France, Football and First Assembly


One thing I am coming to appreciate more about French culture is its resistance to becoming consumer driven. At first, it drove me crazy that most stores close at noon for two or even three hours, so that ALL the employees can have a leisurely lunch - at the same time. No concept of staggered lunch hours here, no siree. If you need to run to the corner grocery to get a few staples during your lunch break, you will hear a resounding "no" to the question "Got milk?" It was a bit hard to adjust to the fact that the customer is not always right in France, nor is anyone particularly motivated to please him or her. Money does talk here, but it seems the euro speaks in considerably softer and less demanding tones than does the almighty dollar. The French are trying hard in a competetive international market to hold on to traditional ways of doing things which they consider to be more valuable than simply making more money. In other words, there is more to life than selling out to wealth and status. I kind of like it. Especially because I am seeing how a consumer driven mentality elsewhere is adversely affecting two things I like a lot - sports and church.

I have watched with dismay how the rules of the games I love have changed over the years. I am a sports purist who feels comfortably anchored in tradition, which puts me in opposition to such trends and advancements such as instant replay, college football conference realignments, designated hitters, and the 24 second clock, just to name a few. And most of these changes were for the purpose of attracting and retaining more fans and spectators by speeding up the action and creating more scoring. But my point is, if you are a true fan, you love the game - as is. There is no need to speed up the game or change its rules if you already enjoy every minute of it. The real problem lies in the sport attempting to adapt to consumer-enthusiasts who are not really true fans, but shallow dabblers who lose interest when the rules of the sport do not produce a game to suit their fickle tastes and short attention spans. Ticket and merchandise sales as well as television broadcasting rights are what fuel the evolution of sports. In our consumer-driven sociey, profit trumps purity.

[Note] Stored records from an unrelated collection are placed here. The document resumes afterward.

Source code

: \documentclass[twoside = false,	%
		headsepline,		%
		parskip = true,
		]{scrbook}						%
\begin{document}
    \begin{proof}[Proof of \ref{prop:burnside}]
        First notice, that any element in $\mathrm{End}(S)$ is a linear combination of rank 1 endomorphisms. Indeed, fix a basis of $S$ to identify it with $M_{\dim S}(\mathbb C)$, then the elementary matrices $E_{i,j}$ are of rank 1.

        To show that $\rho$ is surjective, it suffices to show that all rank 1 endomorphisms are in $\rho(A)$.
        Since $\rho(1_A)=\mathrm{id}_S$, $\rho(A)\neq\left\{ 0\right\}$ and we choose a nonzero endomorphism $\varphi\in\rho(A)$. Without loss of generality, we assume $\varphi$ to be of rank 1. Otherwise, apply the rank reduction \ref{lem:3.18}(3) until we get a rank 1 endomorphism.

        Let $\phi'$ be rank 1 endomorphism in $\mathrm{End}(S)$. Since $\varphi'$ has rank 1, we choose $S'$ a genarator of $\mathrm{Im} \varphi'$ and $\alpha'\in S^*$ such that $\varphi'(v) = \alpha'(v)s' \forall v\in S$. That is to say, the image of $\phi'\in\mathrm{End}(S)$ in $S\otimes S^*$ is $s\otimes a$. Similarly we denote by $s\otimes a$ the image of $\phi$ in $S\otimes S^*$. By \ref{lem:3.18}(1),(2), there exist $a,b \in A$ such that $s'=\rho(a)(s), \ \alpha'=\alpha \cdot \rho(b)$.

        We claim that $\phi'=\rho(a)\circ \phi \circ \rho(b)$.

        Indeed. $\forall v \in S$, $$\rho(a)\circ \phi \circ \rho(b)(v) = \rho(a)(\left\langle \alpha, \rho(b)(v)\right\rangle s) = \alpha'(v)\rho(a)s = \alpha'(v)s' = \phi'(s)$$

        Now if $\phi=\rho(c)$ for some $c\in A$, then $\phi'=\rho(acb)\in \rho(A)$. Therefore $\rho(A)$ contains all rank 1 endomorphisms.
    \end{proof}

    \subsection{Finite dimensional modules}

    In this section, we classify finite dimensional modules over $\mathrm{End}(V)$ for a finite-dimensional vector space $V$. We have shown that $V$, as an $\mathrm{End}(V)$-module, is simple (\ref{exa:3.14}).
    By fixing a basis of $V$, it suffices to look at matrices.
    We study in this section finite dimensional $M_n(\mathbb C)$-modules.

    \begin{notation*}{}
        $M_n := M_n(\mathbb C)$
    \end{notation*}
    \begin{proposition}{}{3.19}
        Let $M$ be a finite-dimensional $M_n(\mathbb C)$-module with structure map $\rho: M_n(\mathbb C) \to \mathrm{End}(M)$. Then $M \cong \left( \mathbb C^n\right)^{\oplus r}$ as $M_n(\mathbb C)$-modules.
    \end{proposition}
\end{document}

Tim Tebow and his team, the Denver Broncos, are causing an uproar in the NFL because they are playing a style of football that was once played by men who earned little and sacrificed much, just for the privilege to play. And that game was played before non-televised audiences who respected the game and passed on its hallowed, timeless traditions to the next generation. Today, sports has to come in trendy, flashy packaging that produces slick highlights, inspires sound-bites and sells tickets. Yet Tebow is literally turning back the clock; a throw-back to such a distant era that he is today considered cutting edge, if not polarizing. He's standing up for traditional values and being a solid role-model instead of spending his free-time with gangsters, strippers, or drug-dealers. Where have we come as a society when we love athletes more who have DUIs and get arrested for domestic violence than someone who prays publicly and serves the poor on humanitarian trips, as long as they win and give us bragging rights around the water cooler? Yes, as a quarterback Tebow runs better than he throws, which is not typical for his position. But this only flies in the face of a game that has come to be shaped and defined by consumers who speak with their wallets and demand to see a football game that meets its quota of long bombs and exciting catches. If not, they'd rather turn the channel to something more entertaining, like cage fighting or WWF Smackdown.

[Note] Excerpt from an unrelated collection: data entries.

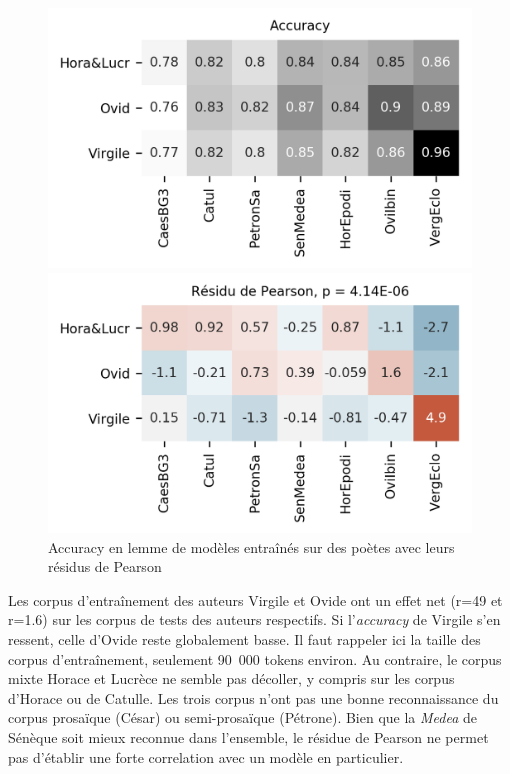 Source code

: \begin{figure}[ht]
    \hspace*{-0.05\linewidth}
    \begin{minipage}[c]{0.55\linewidth}
        \includegraphics[width=1\linewidth]{results/lemmatisation/longreeVariante/LongreeVariante-AccuracyStyleDePoesie-Lemme.png}
    \end{minipage} \hfill
    \begin{minipage}[c]{0.55\linewidth}
        \includegraphics[width=1\linewidth]{results/lemmatisation/longreeVariante/LongreeVariante-AssocPlotStyleDePoesie-Lemme.png}
    \end{minipage}
    \caption{Accuracy en lemme de modèles entraînés sur des poètes avec leurs résidus de Pearson}
    \label{fig:lemmatisation:longree:poetes}
\end{figure}

Les corpus d'entraînement des auteurs Virgile et Ovide ont un effet net (r=49 et r=1.6) sur les corpus de tests des auteurs respectifs. Si l'\textit{accuracy} de Virgile s'en ressent, celle d'Ovide reste globalement basse. Il faut rappeler ici la taille des corpus d'entraînement, seulement 90~000 tokens environ. Au contraire, le corpus mixte Horace et Lucrèce ne semble pas décoller, y compris sur les corpus d'Horace ou de Catulle. Les trois corpus n'ont pas une bonne reconnaissance du corpus prosaïque (César) ou semi-prosaïque (Pétrone). Bien que la \textit{Medea} de Sénèque soit mieux reconnue dans l'ensemble, le résidue de Pearson ne permet pas d'établir une forte correlation avec un modèle en particulier.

Sadly, the church is not immune to the influence brought by consumerism. People have become so accustomed to being pleased and pampered as consumers and fans, that they carry this mentality into the house of God. And we see that the church and its function and purpose slowly become shaped by the parishoners rather than the parson. What a mistake. I would like to think that the church could inherit a little backbone from the French where the process is equally important to the product. I think my French friends have it right in that regard. They will not sacrifice quality and longevity of life for the sake of short-term gain. May we as believers and leaders in the greatest enterprise the world has ever known not allow oursleves to be driven by church-shoppers and congregation-hoppers. Change is good, and many times necessary. But change for the sake of pleasing participants who major on using and taking, rather than sacrificing and giving, is joining the ranks of consumer driven supermarkets and super bowl contenders. The King and His kingdom should be served by loyal subjects. And I am a purist in that regard as well.